De verzochte vormen van verplichte zorg waaronder ‘opnemen in een accommodatie’ alsmede de bijbehorende zorgmodaliteit ‘beperken van de bewegingsvrijheid’ en ‘insluiten’ zal de rechtbank afwijzen nu niet voorzienbaar is dat een opname op korte termijn nodig zal zijn.

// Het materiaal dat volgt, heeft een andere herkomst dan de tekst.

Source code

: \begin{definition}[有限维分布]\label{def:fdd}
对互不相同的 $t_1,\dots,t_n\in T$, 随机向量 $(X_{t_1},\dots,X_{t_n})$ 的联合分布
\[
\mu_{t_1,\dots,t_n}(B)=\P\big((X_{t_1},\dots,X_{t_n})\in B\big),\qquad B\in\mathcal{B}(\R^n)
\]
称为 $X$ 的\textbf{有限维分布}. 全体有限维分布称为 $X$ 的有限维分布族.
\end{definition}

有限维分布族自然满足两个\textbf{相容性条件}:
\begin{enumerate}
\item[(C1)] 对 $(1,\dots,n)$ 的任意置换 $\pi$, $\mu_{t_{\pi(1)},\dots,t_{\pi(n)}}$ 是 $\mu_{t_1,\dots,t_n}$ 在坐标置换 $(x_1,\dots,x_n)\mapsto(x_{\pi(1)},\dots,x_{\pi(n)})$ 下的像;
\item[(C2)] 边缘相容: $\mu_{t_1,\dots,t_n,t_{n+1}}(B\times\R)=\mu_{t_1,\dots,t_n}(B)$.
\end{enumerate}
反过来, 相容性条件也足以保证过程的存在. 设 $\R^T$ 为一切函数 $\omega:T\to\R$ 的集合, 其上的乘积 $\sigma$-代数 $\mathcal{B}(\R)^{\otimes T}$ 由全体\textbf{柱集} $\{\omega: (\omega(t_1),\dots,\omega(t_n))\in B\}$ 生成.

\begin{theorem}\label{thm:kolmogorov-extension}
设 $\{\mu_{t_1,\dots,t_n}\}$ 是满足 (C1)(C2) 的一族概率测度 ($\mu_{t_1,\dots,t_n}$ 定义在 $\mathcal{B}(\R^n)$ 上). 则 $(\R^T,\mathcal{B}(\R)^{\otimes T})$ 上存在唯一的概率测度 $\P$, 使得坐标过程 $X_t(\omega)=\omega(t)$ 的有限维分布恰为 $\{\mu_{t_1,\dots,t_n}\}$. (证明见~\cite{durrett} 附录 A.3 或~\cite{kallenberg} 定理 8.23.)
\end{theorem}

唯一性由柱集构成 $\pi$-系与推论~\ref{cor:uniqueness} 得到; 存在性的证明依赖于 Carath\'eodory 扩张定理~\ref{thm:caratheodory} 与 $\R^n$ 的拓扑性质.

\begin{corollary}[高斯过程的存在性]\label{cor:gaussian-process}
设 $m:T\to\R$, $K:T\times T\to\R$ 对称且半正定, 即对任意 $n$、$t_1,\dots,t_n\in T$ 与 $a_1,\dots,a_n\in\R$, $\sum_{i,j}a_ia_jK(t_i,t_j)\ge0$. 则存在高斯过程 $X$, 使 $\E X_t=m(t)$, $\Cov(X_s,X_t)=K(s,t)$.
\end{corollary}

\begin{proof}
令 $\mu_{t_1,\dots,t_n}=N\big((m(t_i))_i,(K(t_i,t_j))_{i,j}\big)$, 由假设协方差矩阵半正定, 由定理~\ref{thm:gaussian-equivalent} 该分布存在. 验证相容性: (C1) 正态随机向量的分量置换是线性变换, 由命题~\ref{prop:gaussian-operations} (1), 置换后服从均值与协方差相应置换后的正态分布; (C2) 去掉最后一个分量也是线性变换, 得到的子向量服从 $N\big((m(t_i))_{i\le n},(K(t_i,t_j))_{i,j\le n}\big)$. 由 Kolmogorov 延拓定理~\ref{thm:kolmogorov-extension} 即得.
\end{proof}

Gelet op de overgelegde stukken en de mondelinge behandeling wordt onder de verplichte zorg ‘aanbrengen van beperkingen in de vrijheid het eigen leven in te richten, die tot gevolg hebben dat betrokkene iets moet doen of nalaten’, verstaan dat betrokkene periodiek contact heeft met het ambulant behandelteam. De rechtbank wijst deze vorm van verplichte zorg op deze wijze toe.
4.6
Gelet op het voorgaande acht de rechtbank de volgende vorm van verplichte zorg noodzakelijk om het ernstig nadeel af te wenden:
- toedienen medicatie, alsmede het verrichten van medische controles
- aanbrengen van beperkingen in de vrijheid het eigen leven in te richten, die tot gevolg hebben dat betrokkene iets moet doen of nalaten, waaronder in dit geval te verstaan dat dat betrokkene periodiek contact moet houden met het ambulante team (FACT).De frequentie van dat contact wordt door het ambulant team op geleide van het toestandsbeeld bepaald.
4.7
Er zijn geen minder bezwarende alternatieven die hetzelfde beoogde effect hebben.
4.8
De voorgestelde verplichte zorg is evenredig en naar verwachting effectief. Uit de stukken blijkt dat bij het bepalen van de juiste zorg rekening is gehouden met de voorwaarden die noodzakelijk zijn om deelname van betrokkene aan het maatschappelijk leven te bevorderen, alsmede met de veiligheid van betrokkene.
4.9
Gelet op het voorgaande is voldaan aan de criteria voor en doelen van verplichte zorg als bedoeld in de Wvggz. De zorgmachtiging zal worden verleend voor de (verzochte) duur van twaalf maanden.

5.Beslissing

De rechtbank:
verleent een zorgmachtiging ten aanzien van
[betrokkene], geboren op [geboortedag] 1973 te [geboorteplaats] , inhoudende dat bij wijze van verplichte zorg de volgende maatregelen kunnen worden getroffen:
- toedienen medicatie, alsmede het verrichten van medische controles;
- aanbrengen van beperkingen in de vrijheid het eigen leven in te richten, die tot gevolg hebben dat betrokkene iets moet doen of nalaten, waaronder in dit geval te verstaan dat dat betrokkene periodiek contact moet houden met het ambulante team (FACT).De frequentie van dat contact wordt door het ambulant team op geleide van het toestandsbeeld bepaald;
bepaalt dat deze machtiging geldt tot en met 5 januari 2025;
wijst af het meer of anders verzochte.
Deze beschikking is mondeling gegeven door mr. Van Dun, rechter en in het openbaar uitgesproken op 5 januari 2024 in tegenwoordigheid van mr. Hoetjes als griffier, en op 16 januari 2024 schriftelijk uitgewerkt en ondertekend.
Tegen deze beschikking staat het rechtsmiddel van cassatie open.